Burgstaller spoke in Associate Professor Veerendra Lele’s class, “International Studies 100: The Making of the Modern World,” about the United Nations, her work there, and how the organization is structured. She included some behind-the-scenes info about how countries are elected onto the Security Council, and the challenges—as well as opportunities—involved in working with countries and states that are so different from one another. Later the same day, she addressed a campus-wide forum focusing on current events at the United Nations.
As a young woman from Sweden, Burgstaller had never been to Denison before she stepped foot on campus in the fall of 1984. (This was before the advent of widespread home computer use and the Internet). But she adapted quickly to her new American home-away-from-home, and what began as a one-year exploratory experience of living and learning abroad morphed into a full four-year liberal arts education.
In May of 1988, fresh out of Denison with her magna cum laude political science degree in hand, Burgstaller stopped in New York to visit some friends on her way home to Sweden.

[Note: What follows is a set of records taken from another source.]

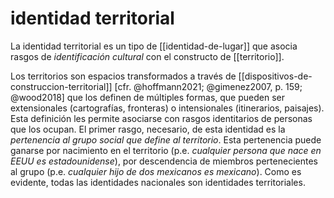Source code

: # identidad territorial
La identidad territorial es un tipo de [[identidad-de-lugar]] que asocia rasgos de *identificación cultural* con el constructo de [[territorio]].

Los territorios son espacios transformados a través de [[dispositivos-de-construccion-territorial]] \[cfr. @hoffmann2021; @gimenez2007, p. 159; @wood2018\] que los definen de múltiples formas, que pueden ser extensionales (cartografías, fronteras) o intensionales (itinerarios, paisajes). Esta definición les permite asociarse con rasgos identitarios de personas que los ocupan. El primer rasgo, necesario, de esta identidad es la *pertenencia al grupo social que define al territorio*. Esta pertenencia puede ganarse por nacimiento en el territorio (p.e. *cualquier persona que nace en EEUU es estadounidense*), por descendencia de miembros pertenecientes al grupo (p.e. *cualquier hijo de dos mexicanos es mexicano*). Como es evidente, todas las identidades nacionales son identidades territoriales.

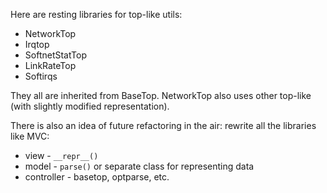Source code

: Here are resting libraries for top-like utils:

- NetworkTop
- Irqtop
- SoftnetStatTop
- LinkRateTop
- Softirqs

They all are inherited from BaseTop. NetworkTop also uses other top-like (with slightly modified representation).

There is also an idea of future refactoring in the air: rewrite all the libraries like MVC:

- view - `__repr__()`
- model - `parse()` or separate class for representing data
- controller - basetop, optparse, etc.
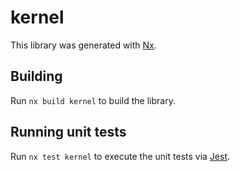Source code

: # kernel

This library was generated with [Nx](https://nx.dev).

## Building

Run `nx build kernel` to build the library.

## Running unit tests

Run `nx test kernel` to execute the unit tests via [Jest](https://jestjs.io).
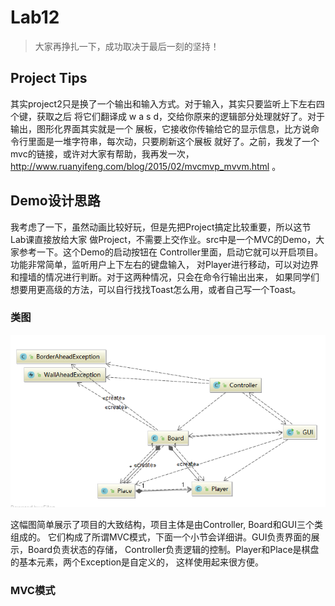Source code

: # Lab12
> 大家再挣扎一下，成功取决于最后一刻的坚持！

## Project Tips

其实project2只是换了一个输出和输入方式。对于输入，其实只要监听上下左右四个键，获取之后
将它们翻译成 w a s d，交给你原来的逻辑部分处理就好了。对于输出，图形化界面其实就是一个
展板，它接收你传输给它的显示信息，比方说命令行里面是一堆字符串，每次动，只要刷新这个展板
就好了。之前，我发了一个mvc的链接，或许对大家有帮助，我再发一次， 
http://www.ruanyifeng.com/blog/2015/02/mvcmvp_mvvm.html 。

## Demo设计思路
我考虑了一下，虽然动画比较好玩，但是先把Project搞定比较重要，所以这节Lab课直接放给大家
做Project，不需要上交作业。src中是一个MVC的Demo，大家参考一下。这个Demo的启动按钮在
Controller里面，启动它就可以开启项目。功能非常简单，监听用户上下左右的键盘输入，
对Player进行移动，可以对边界和撞墙的情况进行判断。对于这两种情况，只会在命令行输出出来，
如果同学们想要用更高级的方法，可以自行找找Toast怎么用，或者自己写一个Toast。

### 类图

![class_diagram](https://github.com/Java-A-2019/Lab12/raw/master/res/class_diagram.png)

这幅图简单展示了项目的大致结构，项目主体是由Controller, Board和GUI三个类组成的。
它们构成了所谓MVC模式，下面一个小节会详细讲。GUI负责界面的展示，Board负责状态的存储，
Controller负责逻辑的控制。Player和Place是棋盘的基本元素，两个Exception是自定义的，
这样使用起来很方便。

### MVC模式









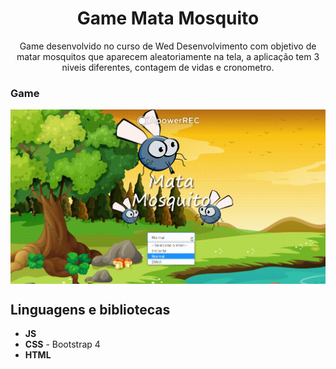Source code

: <h1 align="center">
Game Mata Mosquito</h1>
 
<p align="center">Game desenvolvido no curso de Wed Desenvolvimento com objetivo de matar mosquitos que aparecem aleatoriamente na tela, a aplicação tem 3 niveis diferentes, contagem de vidas e cronometro.</p> 

### Game
<div width= 100%>
 <img src="https://github.com/jpm4rtinss/gameMataMosquito/blob/master/img/20200820_171319.gif" align="center">

</div>

## Linguagens e bibliotecas

- **JS**  
- **CSS** - Bootstrap 4
-  **HTML**
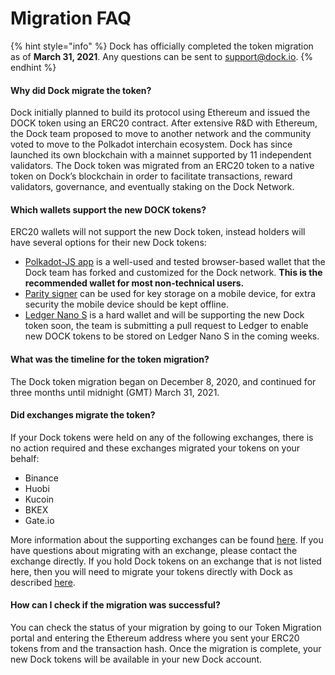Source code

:# Migration FAQ

{% hint style="info" %}
Dock has officially completed the token migration as of **March 31, 2021**. Any questions can be sent to [support@dock.io](mailto:support@dock.io).
{% endhint %}

#### Why did Dock migrate the token?

Dock initially planned to build its protocol using Ethereum and issued the DOCK token using an ERC20 contract. After extensive R&D with Ethereum, the Dock team proposed to move to another network and the community voted to move to the Polkadot interchain ecosystem. Dock has since launched its own blockchain with a  mainnet supported by 11 independent validators. The Dock token was migrated from an ERC20 token to a native token on Dock’s blockchain in order to facilitate transactions, reward validators, governance, and eventually staking on the Dock Network.  



#### Which wallets support the new DOCK tokens?

ERC20 wallets will not support the new Dock token, instead holders will have several options for their new Dock tokens:

* [Polkadot-JS app](https://fe.dock.io/#/accounts) is a well-used and tested browser-based wallet that the Dock team has forked and customized for the Dock network. **This is the recommended wallet for most non-technical users.**
* [Parity signer](https://www.parity.io/signer/) can be used for key storage on a mobile device, for extra security the mobile device should be kept offline. 
* [Ledger Nano S](https://www.ledger.com/) is a hard wallet and will be supporting the new Dock token soon, the team is submitting a pull request to Ledger to enable new DOCK tokens to be stored on Ledger Nano S in the coming weeks.



#### What was the timeline for the token migration?

The Dock token migration began on December 8, 2020, and continued for three months until midnight \(GMT\) March 31, 2021. 



#### Did exchanges migrate the token?

If your Dock tokens were held on any of the following exchanges, there is no action required and these exchanges migrated your tokens on your behalf:

* Binance
* Huobi
* Kucoin
* BKEX
* Gate.io

More information about the supporting exchanges can be found [here](https://blog.dock.io/token-migration-part-3/). If you have questions about migrating with an exchange, please contact the exchange directly. If you hold Dock tokens on an exchange that is not listed here, then you will need to migrate your tokens directly with Dock as described [here](https://docs.dock.io/token-migration/migration-tutorial/migration-tutorial).   


#### How can I check if the migration was successful?

You can check the status of your migration by going to our Token Migration portal and entering the Ethereum address where you sent your ERC20 tokens from and the transaction hash. Once the migration is complete, your new Dock tokens will be available in your new Dock account.



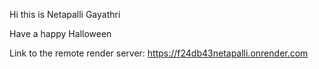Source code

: Hi this is Netapalli Gayathri 

Have a happy Halloween

Link to the remote render server: <https://f24db43netapalli.onrender.com>
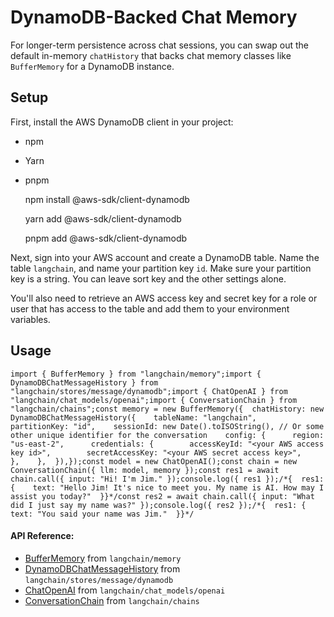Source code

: DynamoDB-Backed Chat Memory
===========================

For longer-term persistence across chat sessions, you can swap out the default in-memory `chatHistory` that backs chat memory classes like `BufferMemory` for a DynamoDB instance.

Setup[​](#setup "Direct link to Setup")
---------------------------------------

First, install the AWS DynamoDB client in your project:

*   npm
*   Yarn
*   pnpm

    npm install @aws-sdk/client-dynamodb

    yarn add @aws-sdk/client-dynamodb

    pnpm add @aws-sdk/client-dynamodb

Next, sign into your AWS account and create a DynamoDB table. Name the table `langchain`, and name your partition key `id`. Make sure your partition key is a string. You can leave sort key and the other settings alone.

You'll also need to retrieve an AWS access key and secret key for a role or user that has access to the table and add them to your environment variables.

Usage[​](#usage "Direct link to Usage")
---------------------------------------

    import { BufferMemory } from "langchain/memory";import { DynamoDBChatMessageHistory } from "langchain/stores/message/dynamodb";import { ChatOpenAI } from "langchain/chat_models/openai";import { ConversationChain } from "langchain/chains";const memory = new BufferMemory({  chatHistory: new DynamoDBChatMessageHistory({    tableName: "langchain",    partitionKey: "id",    sessionId: new Date().toISOString(), // Or some other unique identifier for the conversation    config: {      region: "us-east-2",      credentials: {        accessKeyId: "<your AWS access key id>",        secretAccessKey: "<your AWS secret access key>",      },    },  }),});const model = new ChatOpenAI();const chain = new ConversationChain({ llm: model, memory });const res1 = await chain.call({ input: "Hi! I'm Jim." });console.log({ res1 });/*{  res1: {    text: "Hello Jim! It's nice to meet you. My name is AI. How may I assist you today?"  }}*/const res2 = await chain.call({ input: "What did I just say my name was?" });console.log({ res2 });/*{  res1: {    text: "You said your name was Jim."  }}*/

#### API Reference:

*   [BufferMemory](/docs/api/memory/classes/BufferMemory) from `langchain/memory`
*   [DynamoDBChatMessageHistory](/docs/api/stores_message_dynamodb/classes/DynamoDBChatMessageHistory) from `langchain/stores/message/dynamodb`
*   [ChatOpenAI](/docs/api/chat_models_openai/classes/ChatOpenAI) from `langchain/chat_models/openai`
*   [ConversationChain](/docs/api/chains/classes/ConversationChain) from `langchain/chains`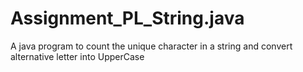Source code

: # Assignment_PL_String.java
A java program to count the unique character in a string and convert alternative letter into UpperCase
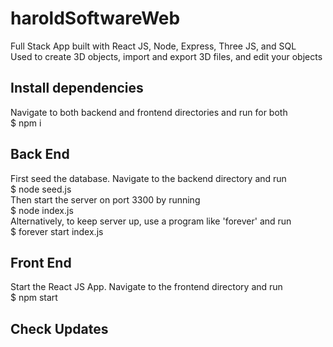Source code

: # haroldSoftwareWeb
Full Stack App built with React JS, Node, Express, Three JS, and SQL <br> 
Used to create 3D objects, import and export 3D files, and edit your objects <br> 
## Install dependencies
Navigate to both backend and frontend directories and run for both <br>
$ npm i 
## Back End
First seed the database. Navigate to the backend directory and run <br>
$ node seed.js <br>
Then start the server on port 3300 by running <br>
$ node index.js <br>
Alternatively, to keep server up, use a program like 'forever' and run <br>
$ forever start index.js
## Front End 
Start the React JS App. Navigate to the frontend directory and run <br>
$ npm start
## Check Updates
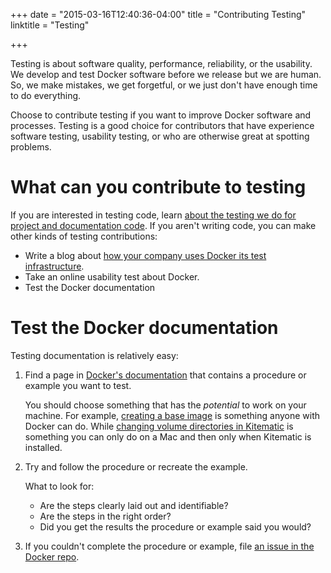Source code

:+++
date = "2015-03-16T12:40:36-04:00"
title = "Contributing Testing"
linktitle = "Testing"

+++


Testing is about software quality, performance, reliability, or the usability. We develop and test Docker software before we release but we are human. So, we make mistakes, we get forgetful, or we just don't have enough time to do everything. 

Choose to contribute testing if you want to improve Docker software and processes. Testing is a good choice for contributors that have experience software testing, usability testing, or who are otherwise great at spotting problems. 

# What can you contribute to testing

If you are interested in testing code, learn <a href="http://docs.docker.com/project/test-and-docs/" target="_blank">about the testing we do for project and documentation code</a>. If you aren't writing code, you can make other kinds of testing contributions:

* Write a blog about <a href="http://www.appneta.com/blog/automated-testing-with-docker/" target="_blank">how your company uses Docker its test infrastructure</a>.  
* Take an online usability test about Docker.
* Test the Docker documentation 


# Test the Docker documentation

Testing documentation is relatively easy:

1.  Find a page in <a href="http://docs.docker.com/" target="_blank">Docker's documentation</a> that contains a procedure or example you want to test.

	You should choose something that has the _potential_ to work on your machine. 
	For example, <a href="http://docs.docker.com/articles/baseimages/"
	target="_blank">creating a base image</a> is something anyone with Docker can
	do. While <a href="https://kitematic.com/docs/managing-volumes/"
	target="_blank">changing volume directories in Kitematic</a> is something you
	can only do on a Mac and then only when Kitematic is installed.

2.  Try and follow the procedure or recreate the example.

	What to look for:
	
	* Are the steps clearly laid out and identifiable? 
	* Are the steps in the right order? 
	* Did you get the results the procedure or example said you would?

4.  If you couldn't complete the procedure or example, file <a href="https://github.com/docker/docker/issues" target="_blank">an issue in the Docker repo</a>. 



 
















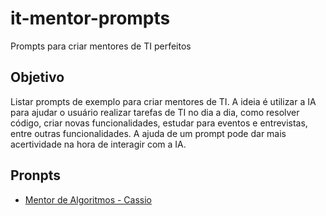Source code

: # it-mentor-prompts
Prompts para criar mentores de TI perfeitos

## Objetivo

Listar prompts de exemplo para criar mentores de TI. A ideia é utilizar a IA para ajudar o usuário realizar tarefas de TI no dia a dia, como resolver código, criar novas funcionalidades, estudar para eventos e entrevistas, entre outras funcionalidades. A ajuda de um prompt pode dar mais acertividade na hora de interagir com a IA.

## Pronpts

- [Mentor de Algoritmos - Cassio](./cassio-algorithm-mentor.md)
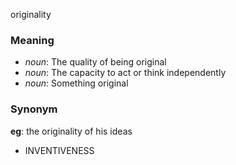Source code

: originality
### Meaning
+ _noun_: The quality of being original
+ _noun_: The capacity to act or think independently
+ _noun_: Something original

### Synonym

__eg__: the originality of his ideas

+ INVENTIVENESS


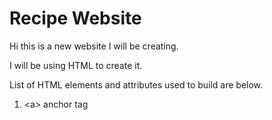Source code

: # Recipe Website

Hi this is a new website I will be creating.

I will be using HTML to create it.

List of HTML elements and attributes used to build are below.
1. \<a> anchor tag 
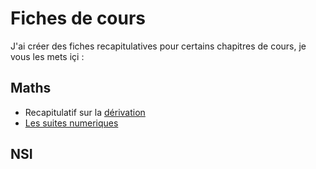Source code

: # Fiches de cours
J'ai créer des fiches recapitulatives pour certains chapitres de cours, je vous les mets içi :

## Maths
- Recapitulatif sur la [dérivation](maths/derivation.html)
- [Les suites numeriques](maths/suite.html)

## NSI
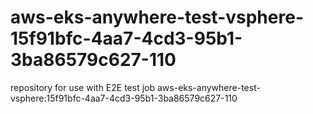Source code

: # aws-eks-anywhere-test-vsphere-15f91bfc-4aa7-4cd3-95b1-3ba86579c627-110
repository for use with E2E test job aws-eks-anywhere-test-vsphere:15f91bfc-4aa7-4cd3-95b1-3ba86579c627-110

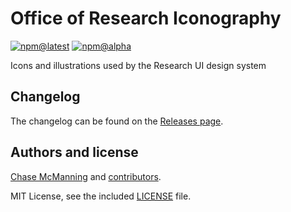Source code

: 
# Office of Research Iconography

[![npm@latest](https://img.shields.io/npm/v/@osuresearch/ui/latest)](https://www.npmjs.com/package/@osuresearch/ui)
[![npm@alpha](https://img.shields.io/npm/v/@osuresearch/ui/alpha)](https://www.npmjs.com/package/@osuresearch/ui)

Icons and illustrations used by the Research UI design system

## Changelog

The changelog can be found on the [Releases page](https://github.com/osuresearch/iconography/releases).


## Authors and license

[Chase McManning](https://github.com/McManning) and [contributors](https://github.com/osuresearch/iconography/graphs/contributors).

MIT License, see the included [LICENSE](LICENSE.md) file.
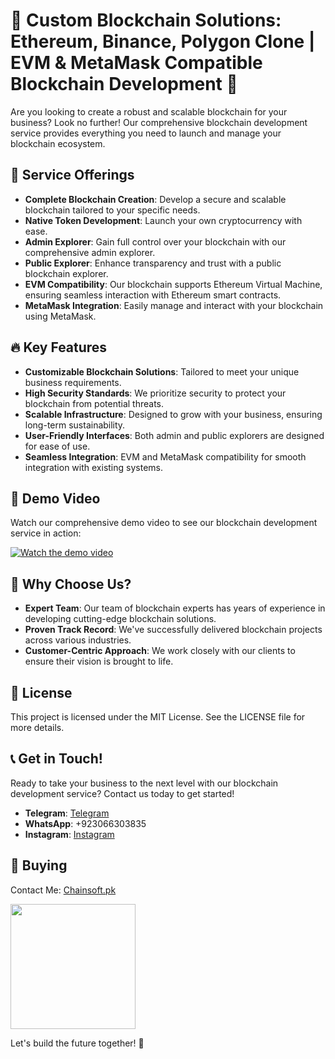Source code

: # 🌟 Custom Blockchain Solutions: Ethereum, Binance, Polygon Clone | EVM & MetaMask Compatible Blockchain Development 🌟

Are you looking to create a robust and scalable blockchain for your business? Look no further! Our comprehensive blockchain development service provides everything you need to launch and manage your blockchain ecosystem.

## 🚀 Service Offerings

- **Complete Blockchain Creation**: Develop a secure and scalable blockchain tailored to your specific needs.
- **Native Token Development**: Launch your own cryptocurrency with ease.
- **Admin Explorer**: Gain full control over your blockchain with our comprehensive admin explorer.
- **Public Explorer**: Enhance transparency and trust with a public blockchain explorer.
- **EVM Compatibility**: Our blockchain supports Ethereum Virtual Machine, ensuring seamless interaction with Ethereum smart contracts.
- **MetaMask Integration**: Easily manage and interact with your blockchain using MetaMask.

## 🔥 Key Features

- **Customizable Blockchain Solutions**: Tailored to meet your unique business requirements.
- **High Security Standards**: We prioritize security to protect your blockchain from potential threats.
- **Scalable Infrastructure**: Designed to grow with your business, ensuring long-term sustainability.
- **User-Friendly Interfaces**: Both admin and public explorers are designed for ease of use.
- **Seamless Integration**: EVM and MetaMask compatibility for smooth integration with existing systems.

## 🎥 Demo Video

Watch our comprehensive demo video to see our blockchain development service in action:

[![Watch the demo video](https://github.com/Chainsoft-official/EVM-Compatible-Blockchain-Solutions/blob/main/Folder/youtubeTumbnail.jpg)](https://www.youtube.com/watch?v=nhH_FeDMeEU)


## 💼 Why Choose Us?

- **Expert Team**: Our team of blockchain experts has years of experience in developing cutting-edge blockchain solutions.
- **Proven Track Record**: We've successfully delivered blockchain projects across various industries.
- **Customer-Centric Approach**: We work closely with our clients to ensure their vision is brought to life.

## 📄 License

This project is licensed under the MIT License. See the LICENSE file for more details.

## 📞 Get in Touch!

Ready to take your business to the next level with our blockchain development service? Contact us today to get started!

- **Telegram**: [Telegram](https://web.telegram.org/a/)
- **WhatsApp**: +923066303835
- **Instagram**: [Instagram](https://www.instagram.com/chainsoft_officiall/)

## 🛒 Buying

Contact Me: [Chainsoft.pk](https://linktr.ee/Chainsoft.pk?utm_source=linktree_admin_share)

<p float="left">
  <img src="https://github.com/user-attachments/assets/2cb746d8-4e4f-487f-a899-ef8512a70d46" width="200" />
</p>

Let's build the future together! 🚀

On a lark, she dropped into the United Nations building to put in an application, and serendipitously stepped into a job leading U.N. tours in English, German and, of course, Swedish.
Burgstaller used her year at the U.N. to get a good sense of the internal workings of the place. It was a time of major transformations in the Eastern Bloc, and the air of excitement and change was palpable. When Mikhail Gorbachev, the last head of state of the Soviet Union, addressed the U.N., Burgstaller took advantage of her proximity and sneaked into the General Assembly to hear him speak. And she began to dream of serving her country, working as a U.N. delegate.
Burgstaller cited her liberal arts education as extremely valuable as she worked to fulfill her dream. “Studying abroad provided a great advantage,” she said. “Besides all the benefits of learning to adapt to a new environment, it helped me to get a thorough understanding of the American viewpoint, while the broad curriculum allowed me insights into many disciplines—my knowledge base was very well-rounded.”
When she returned to Sweden in 1989, Burgstaller applied to the International Graduate School in Stockholm, where she earned her advanced degree in social science/international relations. She became a member of the Swedish Foreign Service in 1992, holding diplomatic postings in Prague, Washington, D.C., and Pristina, before becoming a deputy director for humanitarian affairs in the Global Security Department of the Swedish Ministry for Foreign Affairs in 2003.
Burgstaller realized her dream of serving her country at the U.N. in June of 2005 when she was assigned as a counselor and special assistant to the Office of the President of the U.N. General Assembly at the United Nations.
From 2007 to August 2010, Burgstaller was the director and deputy head of the Security Policy Department of the Swedish Ministry for Foreign Affairs, covering international organizations, international crisis management and humanitarian affairs, before her current assignment as ambassador and deputy permanent representative of the Permanent Mission of Sweden to the United Nations.